Exercise goal
Your answer should be one number: the count of lines in these entries that hold the word "systemet".

Given information

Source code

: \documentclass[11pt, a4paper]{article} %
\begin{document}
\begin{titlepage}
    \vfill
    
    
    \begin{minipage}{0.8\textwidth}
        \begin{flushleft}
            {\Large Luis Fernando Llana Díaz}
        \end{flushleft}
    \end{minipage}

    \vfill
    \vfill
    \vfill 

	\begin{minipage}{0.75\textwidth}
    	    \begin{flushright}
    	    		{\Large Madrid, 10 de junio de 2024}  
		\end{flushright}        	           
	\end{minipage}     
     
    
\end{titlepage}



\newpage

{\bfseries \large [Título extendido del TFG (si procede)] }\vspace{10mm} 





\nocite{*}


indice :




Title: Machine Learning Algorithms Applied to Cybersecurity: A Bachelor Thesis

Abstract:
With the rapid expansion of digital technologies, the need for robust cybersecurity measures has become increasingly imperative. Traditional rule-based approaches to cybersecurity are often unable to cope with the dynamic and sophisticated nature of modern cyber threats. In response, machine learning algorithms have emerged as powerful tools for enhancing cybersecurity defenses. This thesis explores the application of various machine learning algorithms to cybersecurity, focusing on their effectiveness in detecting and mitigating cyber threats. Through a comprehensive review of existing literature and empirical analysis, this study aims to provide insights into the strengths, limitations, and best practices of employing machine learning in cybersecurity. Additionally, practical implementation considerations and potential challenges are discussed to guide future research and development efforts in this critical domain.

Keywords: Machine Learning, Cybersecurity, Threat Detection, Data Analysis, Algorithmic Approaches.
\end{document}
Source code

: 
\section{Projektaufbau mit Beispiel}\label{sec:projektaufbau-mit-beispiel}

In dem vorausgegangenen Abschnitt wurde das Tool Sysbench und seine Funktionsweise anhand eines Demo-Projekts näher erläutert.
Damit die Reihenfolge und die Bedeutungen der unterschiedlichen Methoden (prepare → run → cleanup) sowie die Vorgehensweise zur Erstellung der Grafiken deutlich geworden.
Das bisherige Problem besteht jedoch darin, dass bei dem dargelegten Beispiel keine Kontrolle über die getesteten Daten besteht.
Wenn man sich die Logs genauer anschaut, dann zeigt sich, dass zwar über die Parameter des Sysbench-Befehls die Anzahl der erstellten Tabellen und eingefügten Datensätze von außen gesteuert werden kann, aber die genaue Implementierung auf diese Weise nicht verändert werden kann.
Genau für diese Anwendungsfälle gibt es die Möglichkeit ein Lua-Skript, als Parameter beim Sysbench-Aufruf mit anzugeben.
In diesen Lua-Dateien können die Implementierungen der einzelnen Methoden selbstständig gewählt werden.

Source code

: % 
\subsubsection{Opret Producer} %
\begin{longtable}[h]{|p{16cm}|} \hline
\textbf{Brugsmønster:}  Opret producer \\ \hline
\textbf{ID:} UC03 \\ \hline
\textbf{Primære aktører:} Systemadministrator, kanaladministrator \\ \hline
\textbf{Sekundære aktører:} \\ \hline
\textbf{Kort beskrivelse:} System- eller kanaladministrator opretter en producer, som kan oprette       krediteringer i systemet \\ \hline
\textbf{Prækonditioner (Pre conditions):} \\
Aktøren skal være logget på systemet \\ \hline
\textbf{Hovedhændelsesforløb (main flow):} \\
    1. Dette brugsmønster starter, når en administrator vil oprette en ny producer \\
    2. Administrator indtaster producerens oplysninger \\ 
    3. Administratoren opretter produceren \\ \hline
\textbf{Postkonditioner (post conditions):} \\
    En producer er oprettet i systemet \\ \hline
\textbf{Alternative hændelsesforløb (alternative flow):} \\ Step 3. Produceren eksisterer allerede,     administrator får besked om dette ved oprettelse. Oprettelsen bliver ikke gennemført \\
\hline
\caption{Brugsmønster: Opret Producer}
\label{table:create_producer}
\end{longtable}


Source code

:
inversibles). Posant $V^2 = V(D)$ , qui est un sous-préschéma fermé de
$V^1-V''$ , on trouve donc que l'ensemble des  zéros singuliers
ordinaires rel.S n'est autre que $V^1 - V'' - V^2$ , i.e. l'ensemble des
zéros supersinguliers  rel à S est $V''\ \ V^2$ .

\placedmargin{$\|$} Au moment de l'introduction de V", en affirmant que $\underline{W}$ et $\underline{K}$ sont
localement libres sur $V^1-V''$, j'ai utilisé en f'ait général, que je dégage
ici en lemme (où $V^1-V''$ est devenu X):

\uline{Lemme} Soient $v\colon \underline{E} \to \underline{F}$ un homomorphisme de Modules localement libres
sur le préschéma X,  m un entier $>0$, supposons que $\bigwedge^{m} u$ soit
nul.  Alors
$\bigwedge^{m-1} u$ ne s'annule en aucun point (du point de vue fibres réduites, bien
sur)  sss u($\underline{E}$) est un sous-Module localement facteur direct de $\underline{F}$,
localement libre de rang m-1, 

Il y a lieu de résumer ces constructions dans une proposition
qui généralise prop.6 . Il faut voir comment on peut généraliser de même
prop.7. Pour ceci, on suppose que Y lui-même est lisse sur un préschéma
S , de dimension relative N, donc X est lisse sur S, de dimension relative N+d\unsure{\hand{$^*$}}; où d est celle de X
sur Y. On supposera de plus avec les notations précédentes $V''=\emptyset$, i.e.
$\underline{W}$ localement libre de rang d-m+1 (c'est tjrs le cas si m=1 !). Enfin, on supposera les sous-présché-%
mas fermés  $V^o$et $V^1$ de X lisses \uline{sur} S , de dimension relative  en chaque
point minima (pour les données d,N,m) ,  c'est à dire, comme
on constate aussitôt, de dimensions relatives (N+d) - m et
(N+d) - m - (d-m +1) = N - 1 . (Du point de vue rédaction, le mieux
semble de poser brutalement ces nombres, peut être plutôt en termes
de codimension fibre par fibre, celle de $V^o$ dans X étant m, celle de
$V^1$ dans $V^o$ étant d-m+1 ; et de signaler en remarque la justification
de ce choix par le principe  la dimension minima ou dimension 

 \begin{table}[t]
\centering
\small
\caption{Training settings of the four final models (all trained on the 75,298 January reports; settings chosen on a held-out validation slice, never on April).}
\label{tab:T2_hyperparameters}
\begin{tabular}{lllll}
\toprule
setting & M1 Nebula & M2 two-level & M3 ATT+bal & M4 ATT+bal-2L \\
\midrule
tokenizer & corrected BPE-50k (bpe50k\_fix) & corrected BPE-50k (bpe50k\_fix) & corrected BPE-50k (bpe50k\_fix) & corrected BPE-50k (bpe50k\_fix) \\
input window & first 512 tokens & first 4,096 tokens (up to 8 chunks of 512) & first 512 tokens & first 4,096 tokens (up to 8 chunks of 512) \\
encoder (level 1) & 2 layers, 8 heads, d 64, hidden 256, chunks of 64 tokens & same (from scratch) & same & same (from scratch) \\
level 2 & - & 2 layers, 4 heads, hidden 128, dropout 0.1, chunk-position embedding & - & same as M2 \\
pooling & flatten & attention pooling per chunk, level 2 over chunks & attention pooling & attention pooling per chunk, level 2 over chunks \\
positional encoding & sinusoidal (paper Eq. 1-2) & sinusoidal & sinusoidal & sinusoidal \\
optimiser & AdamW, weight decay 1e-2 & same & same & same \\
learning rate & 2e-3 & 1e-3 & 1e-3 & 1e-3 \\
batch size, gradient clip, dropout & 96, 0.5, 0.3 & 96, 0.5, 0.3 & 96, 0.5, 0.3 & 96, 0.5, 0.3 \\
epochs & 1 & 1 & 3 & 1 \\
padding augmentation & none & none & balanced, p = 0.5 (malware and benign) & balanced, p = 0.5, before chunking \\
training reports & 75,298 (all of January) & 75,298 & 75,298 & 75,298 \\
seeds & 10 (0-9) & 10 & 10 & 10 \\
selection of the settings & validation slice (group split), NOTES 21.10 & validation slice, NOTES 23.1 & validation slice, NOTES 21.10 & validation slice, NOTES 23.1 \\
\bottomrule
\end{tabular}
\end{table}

Response area
3